▶ **Aim of the exercise**
Leave the pictures out and return every line below exactly.

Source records
○ ○ ○ ○ ○

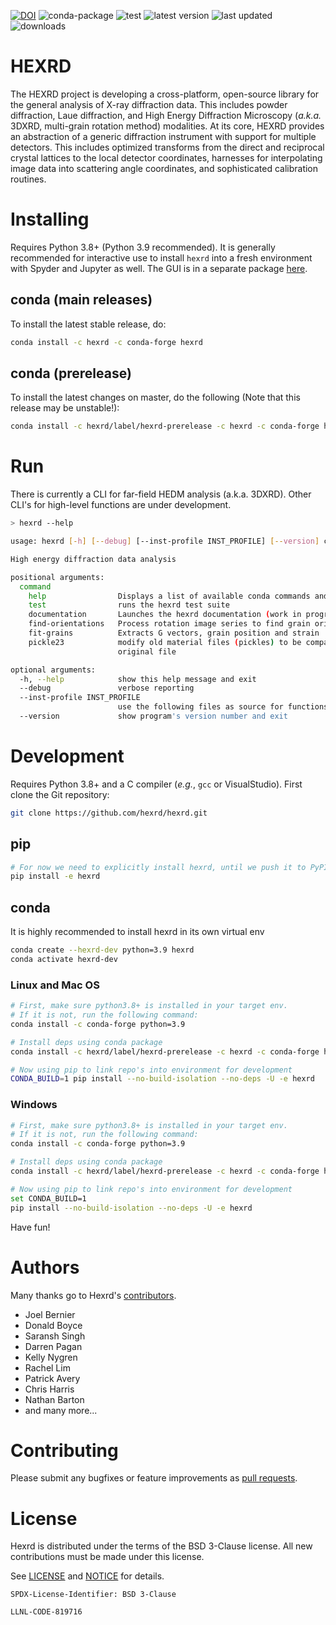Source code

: [![DOI](https://zenodo.org/badge/DOI/10.5281/zenodo.8033939.svg)](https://doi.org/10.5281/zenodo.8033939) ![conda-package](https://github.com/HEXRD/hexrd/workflows/conda-package/badge.svg) ![test](https://github.com/HEXRD/hexrd/workflows/test/badge.svg) ![latest version](https://anaconda.org/hexrd/hexrd/badges/version.svg) ![last updated](https://anaconda.org/hexrd/hexrd/badges/latest_release_relative_date.svg) ![downloads](https://anaconda.org/hexrd/hexrd/badges/downloads.svg)
# HEXRD
The HEXRD project is developing a cross-platform, open-source library for the general analysis of X-ray diffraction data.  This includes powder diffraction, Laue diffraction, and High Energy Diffraction Microscopy (_a.k.a._ 3DXRD, multi-grain rotation method) modalities.  At its core, HEXRD provides an abstraction of a generic diffraction instrument with support for multiple detectors.  This includes optimized transforms from the direct and reciprocal crystal lattices to the local detector coordinates, harnesses for interpolating image data into scattering angle coordinates, and sophisticated calibration routines.

# Installing

Requires Python 3.8+ (Python 3.9 recommended).  It is generally recommended for interactive use to install `hexrd` into a fresh environment with Spyder and Jupyter as well.  The GUI is in a separate package [here](https://github.com/hexrd/hexrdgui).

## conda (main releases)

To install the latest stable release, do:

```bash
conda install -c hexrd -c conda-forge hexrd
```

## conda (prerelease)
To install the latest changes on master, do the following (Note that this release may be unstable!):

```bash
conda install -c hexrd/label/hexrd-prerelease -c hexrd -c conda-forge hexrd
```

# Run

There is currently a CLI for far-field HEDM analysis (a.k.a. 3DXRD).  Other CLI's for high-level functions are under development.

```bash
> hexrd --help

usage: hexrd [-h] [--debug] [--inst-profile INST_PROFILE] [--version] command ...

High energy diffraction data analysis

positional arguments:
  command
    help                Displays a list of available conda commands and their help strings.
    test                runs the hexrd test suite
    documentation       Launches the hexrd documentation (work in progress) in a web browser
    find-orientations   Process rotation image series to find grain orientations
    fit-grains          Extracts G vectors, grain position and strain
    pickle23            modify old material files (pickles) to be compatible with hexrd3; it makes a backup and overwrites the
                        original file

optional arguments:
  -h, --help            show this help message and exit
  --debug               verbose reporting
  --inst-profile INST_PROFILE
                        use the following files as source for functions to instrument
  --version             show program's version number and exit

```

# Development

Requires Python 3.8+ and a C compiler (_e.g._, `gcc` or VisualStudio).  First clone the Git repository:

```bash
git clone https://github.com/hexrd/hexrd.git
```

## pip

```bash
# For now we need to explicitly install hexrd, until we push it to PyPI
pip install -e hexrd
```

## conda
It is highly recommended to install hexrd in its own virtual env

```bash
conda create --hexrd-dev python=3.9 hexrd
conda activate hexrd-dev
```

### Linux and Mac OS
```bash
# First, make sure python3.8+ is installed in your target env.
# If it is not, run the following command:
conda install -c conda-forge python=3.9

# Install deps using conda package
conda install -c hexrd/label/hexrd-prerelease -c hexrd -c conda-forge hexrd

# Now using pip to link repo's into environment for development
CONDA_BUILD=1 pip install --no-build-isolation --no-deps -U -e hexrd
```

### Windows
```bash
# First, make sure python3.8+ is installed in your target env.
# If it is not, run the following command:
conda install -c conda-forge python=3.9

# Install deps using conda package
conda install -c hexrd/label/hexrd-prerelease -c hexrd -c conda-forge hexrd

# Now using pip to link repo's into environment for development
set CONDA_BUILD=1
pip install --no-build-isolation --no-deps -U -e hexrd
```

Have fun!

# Authors

Many thanks go to Hexrd's [contributors](https://github.com/HEXRD/hexrd/graphs/contributors).

* Joel Bernier
* Donald Boyce
* Saransh Singh
* Darren Pagan
* Kelly Nygren
* Rachel Lim
* Patrick Avery
* Chris Harris
* Nathan Barton
* and many more...

# Contributing

Please submit any bugfixes or feature improvements as [pull requests](https://help.github.com/articles/using-pull-requests/).

# License

Hexrd is distributed under the terms of the BSD 3-Clause license. All new contributions must be made under this license.

See [LICENSE](https://github.com/hexrd/hexrd/blob/master/LICENSE) and [NOTICE](https://github.com/hexrd/hexrd/blob/master/NOTICE) for details.

`SPDX-License-Identifier: BSD 3-Clause`

``LLNL-CODE-819716``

○ ○ ○ ○ ○

▶ **Solution**
Source code

: [![DOI](https://zenodo.org/badge/DOI/10.5281/zenodo.8033939.svg)](https://doi.org/10.5281/zenodo.8033939) ![conda-package](https://github.com/HEXRD/hexrd/workflows/conda-package/badge.svg) ![test](https://github.com/HEXRD/hexrd/workflows/test/badge.svg) ![latest version](https://anaconda.org/hexrd/hexrd/badges/version.svg) ![last updated](https://anaconda.org/hexrd/hexrd/badges/latest_release_relative_date.svg) ![downloads](https://anaconda.org/hexrd/hexrd/badges/downloads.svg)
# HEXRD
The HEXRD project is developing a cross-platform, open-source library for the general analysis of X-ray diffraction data.  This includes powder diffraction, Laue diffraction, and High Energy Diffraction Microscopy (_a.k.a._ 3DXRD, multi-grain rotation method) modalities.  At its core, HEXRD provides an abstraction of a generic diffraction instrument with support for multiple detectors.  This includes optimized transforms from the direct and reciprocal crystal lattices to the local detector coordinates, harnesses for interpolating image data into scattering angle coordinates, and sophisticated calibration routines.

# Installing

Requires Python 3.8+ (Python 3.9 recommended).  It is generally recommended for interactive use to install `hexrd` into a fresh environment with Spyder and Jupyter as well.  The GUI is in a separate package [here](https://github.com/hexrd/hexrdgui).

## conda (main releases)

To install the latest stable release, do:

```bash
conda install -c hexrd -c conda-forge hexrd
```

## conda (prerelease)
To install the latest changes on master, do the following (Note that this release may be unstable!):

```bash
conda install -c hexrd/label/hexrd-prerelease -c hexrd -c conda-forge hexrd
```

# Run

There is currently a CLI for far-field HEDM analysis (a.k.a. 3DXRD).  Other CLI's for high-level functions are under development.

```bash
> hexrd --help

usage: hexrd [-h] [--debug] [--inst-profile INST_PROFILE] [--version] command ...

High energy diffraction data analysis

positional arguments:
  command
    help                Displays a list of available conda commands and their help strings.
    test                runs the hexrd test suite
    documentation       Launches the hexrd documentation (work in progress) in a web browser
    find-orientations   Process rotation image series to find grain orientations
    fit-grains          Extracts G vectors, grain position and strain
    pickle23            modify old material files (pickles) to be compatible with hexrd3; it makes a backup and overwrites the
                        original file

optional arguments:
  -h, --help            show this help message and exit
  --debug               verbose reporting
  --inst-profile INST_PROFILE
                        use the following files as source for functions to instrument
  --version             show program's version number and exit

```

# Development

Requires Python 3.8+ and a C compiler (_e.g._, `gcc` or VisualStudio).  First clone the Git repository:

```bash
git clone https://github.com/hexrd/hexrd.git
```

## pip

```bash
# For now we need to explicitly install hexrd, until we push it to PyPI
pip install -e hexrd
```

## conda
It is highly recommended to install hexrd in its own virtual env

```bash
conda create --hexrd-dev python=3.9 hexrd
conda activate hexrd-dev
```

### Linux and Mac OS
```bash
# First, make sure python3.8+ is installed in your target env.
# If it is not, run the following command:
conda install -c conda-forge python=3.9

# Install deps using conda package
conda install -c hexrd/label/hexrd-prerelease -c hexrd -c conda-forge hexrd

# Now using pip to link repo's into environment for development
CONDA_BUILD=1 pip install --no-build-isolation --no-deps -U -e hexrd
```

### Windows
```bash
# First, make sure python3.8+ is installed in your target env.
# If it is not, run the following command:
conda install -c conda-forge python=3.9

# Install deps using conda package
conda install -c hexrd/label/hexrd-prerelease -c hexrd -c conda-forge hexrd

# Now using pip to link repo's into environment for development
set CONDA_BUILD=1
pip install --no-build-isolation --no-deps -U -e hexrd
```

Have fun!

# Authors

Many thanks go to Hexrd's [contributors](https://github.com/HEXRD/hexrd/graphs/contributors).

* Joel Bernier
* Donald Boyce
* Saransh Singh
* Darren Pagan
* Kelly Nygren
* Rachel Lim
* Patrick Avery
* Chris Harris
* Nathan Barton
* and many more...

# Contributing

Please submit any bugfixes or feature improvements as [pull requests](https://help.github.com/articles/using-pull-requests/).

# License

Hexrd is distributed under the terms of the BSD 3-Clause license. All new contributions must be made under this license.

See [LICENSE](https://github.com/hexrd/hexrd/blob/master/LICENSE) and [NOTICE](https://github.com/hexrd/hexrd/blob/master/NOTICE) for details.

`SPDX-License-Identifier: BSD 3-Clause`

``LLNL-CODE-819716``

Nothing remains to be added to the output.